[Supplied material]
------------------------

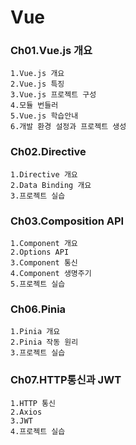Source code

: # Vue
### Ch01.Vue.js 개요

<pre><code>1.Vue.js 개요
2.Vue.js 특징
3.Vue.js 프로젝트 구성
4.모듈 번들러
5.Vue.js 학습안내
6.개발 환경 설정과 프로젝트 생성
</code></pre>
### Ch02.Directive
<pre><code>1.Directive 개요
2.Data Binding 개요
3.프로젝트 실습
</code></pre>

### Ch03.Composition API
<pre><code>1.Component 개요
2.Options API
3.Component 통신
4.Component 생명주기
5.프로젝트 실습
</code></pre>
### Ch06.Pinia
<pre><code>1.Pinia 개요
2.Pinia 작동 원리
3.프로젝트 실습
</code></pre>
### Ch07.HTTP통신과 JWT
<pre><code>1.HTTP 통신
2.Axios
3.JWT
4.프로젝트 실습
</code></pre>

------------------------

[Exercise aim]
The whole listing above must be set down again exactly, but without its images.

[Task solution]
Source code

: # Vue
### Ch01.Vue.js 개요

<pre><code>1.Vue.js 개요
2.Vue.js 특징
3.Vue.js 프로젝트 구성
4.모듈 번들러
5.Vue.js 학습안내
6.개발 환경 설정과 프로젝트 생성
</code></pre>
### Ch02.Directive
<pre><code>1.Directive 개요
2.Data Binding 개요
3.프로젝트 실습
</code></pre>

### Ch03.Composition API
<pre><code>1.Component 개요
2.Options API
3.Component 통신
4.Component 생명주기
5.프로젝트 실습
</code></pre>
### Ch06.Pinia
<pre><code>1.Pinia 개요
2.Pinia 작동 원리
3.프로젝트 실습
</code></pre>
### Ch07.HTTP통신과 JWT
<pre><code>1.HTTP 통신
2.Axios
3.JWT
4.프로젝트 실습
</code></pre>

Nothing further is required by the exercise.